PROBLEM REQUIREMENTS:
Compute how many lines below contain the word "faire" and respond with that number only.

[Source texts of formatted documents]
....................
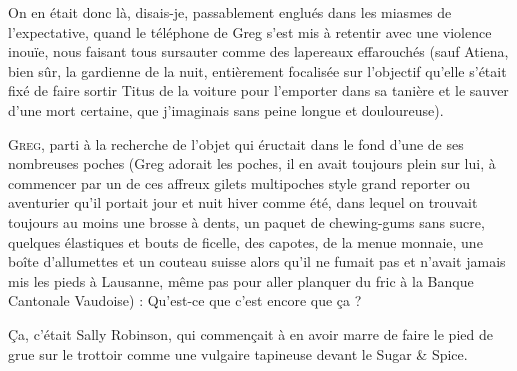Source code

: On en était donc là, disais-je, passablement englués dans les miasmes de l’expectative, quand le téléphone de Greg s’est mis à retentir avec une violence inouïe, nous faisant tous sursauter comme des lapereaux effarouchés (sauf Atiena, bien sûr, la gardienne de la nuit, entièrement focalisée sur l’objectif qu’elle s’était fixé de faire sortir Titus de la voiture pour l’emporter dans sa tanière et le sauver d’une mort certaine, que j’imaginais sans peine longue et douloureuse).

\begin{dialogue}

%
%
%
\textsc{Greg}, parti à la recherche de l’objet qui éructait dans le fond d’une de ses nombreuses poches (Greg adorait les poches, il en avait toujours plein sur lui, à commencer par un de ces affreux gilets multipoches style grand reporter ou aventurier qu’il portait jour et nuit hiver comme été, dans lequel on trouvait toujours au moins une brosse à dents, un paquet de chewing-gums sans sucre, quelques élastiques et bouts de ficelle, des capotes, de la menue monnaie, une boîte d’allumettes et un couteau suisse alors qu’il ne fumait pas et n’avait jamais mis les pieds à Lausanne, même pas pour aller planquer du fric à la Banque Cantonale Vaudoise) : Qu’est-ce que c’est encore que ça ?

\end{dialogue}

Ça, c’était Sally Robinson, qui commençait à en avoir marre de faire le pied de grue sur le trottoir comme une vulgaire tapineuse devant le Sugar \& Spice.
....................
REPLY TO THE EXERCISE:
2